Eur J Hum Genet. 2014 May 21. doi: 10.1038/ejhg.2014.84. [Epub ahead of print]
Accuracy of recall of information about a cancer-predisposing BRCA1/2 gene mutation among patients and relatives.
This observational study aimed to (i) compare the accuracy of information recalled by patients and relatives following genetic counselling about a newly identified BRCA1/2 mutation, (ii) identify differences in accuracy of information about genetics and hereditary cancer and (iii) investigate whether accuracy among relatives improved when information was provided directly by genetics health professionals.
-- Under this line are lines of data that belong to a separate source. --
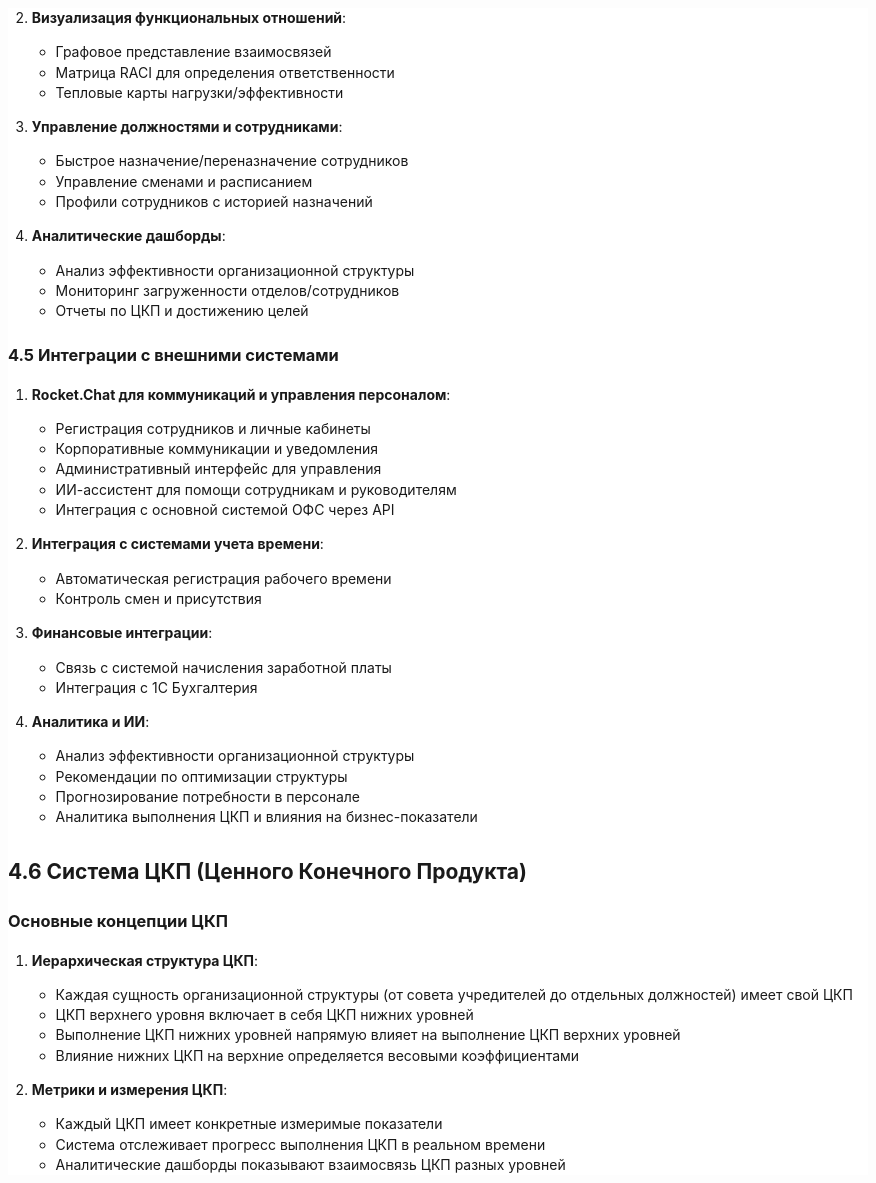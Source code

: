 2. **Визуализация функциональных отношений**:
   - Графовое представление взаимосвязей
   - Матрица RACI для определения ответственности
   - Тепловые карты нагрузки/эффективности

3. **Управление должностями и сотрудниками**:
   - Быстрое назначение/переназначение сотрудников
   - Управление сменами и расписанием
   - Профили сотрудников с историей назначений

4. **Аналитические дашборды**:
   - Анализ эффективности организационной структуры
   - Мониторинг загруженности отделов/сотрудников
   - Отчеты по ЦКП и достижению целей

### 4.5 Интеграции с внешними системами

1. **Rocket.Chat для коммуникаций и управления персоналом**:
   - Регистрация сотрудников и личные кабинеты
   - Корпоративные коммуникации и уведомления
   - Административный интерфейс для управления
   - ИИ-ассистент для помощи сотрудникам и руководителям
   - Интеграция с основной системой ОФС через API

2. **Интеграция с системами учета времени**:
   - Автоматическая регистрация рабочего времени
   - Контроль смен и присутствия

3. **Финансовые интеграции**:
   - Связь с системой начисления заработной платы
   - Интеграция с 1С Бухгалтерия

4. **Аналитика и ИИ**:
   - Анализ эффективности организационной структуры
   - Рекомендации по оптимизации структуры
   - Прогнозирование потребности в персонале
   - Аналитика выполнения ЦКП и влияния на бизнес-показатели

## 4.6 Система ЦКП (Ценного Конечного Продукта)

### Основные концепции ЦКП

1. **Иерархическая структура ЦКП**:
   - Каждая сущность организационной структуры (от совета учредителей до отдельных должностей) имеет свой ЦКП
   - ЦКП верхнего уровня включает в себя ЦКП нижних уровней
   - Выполнение ЦКП нижних уровней напрямую влияет на выполнение ЦКП верхних уровней
   - Влияние нижних ЦКП на верхние определяется весовыми коэффициентами

2. **Метрики и измерения ЦКП**:
   - Каждый ЦКП имеет конкретные измеримые показатели
   - Система отслеживает прогресс выполнения ЦКП в реальном времени
   - Аналитические дашборды показывают взаимосвязь ЦКП разных уровней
Semistructured interviews following results from consultations with 10 breast/ovarian cancer patients and 22 relatives were audio-recorded and transcribed. Information provided by the genetics health professional was tracked through the families and coded for accuracy. Accuracy was analysed using the Wilcoxon Signed-Ranks test. Sources of information were tested using Spearman's rank-order correlation coefficient. Fifty-three percent of the information recalled by patients was accurate. Accuracy of recall among relatives was significantly lower than that among patients (P=0.017). Both groups recalled a lower proportion of information about hereditary cancer than about genetics (P=0.005). Relatives who learnt the information from the patient alone recalled significantly less accurate information than those informed directly by genetics health professionals (P=0.001). Following genetic counselling about a BRCA1/2 mutation, accuracy of recall was low among patients and relatives, particularly about hereditary cancer. Multiple sources of information, including direct contact with genetics health professionals, may improve the accuracy of information among relatives.European Journal of Human Genetics advance online publication, 21 May 2014; doi:10.1038/ejhg.2014.84.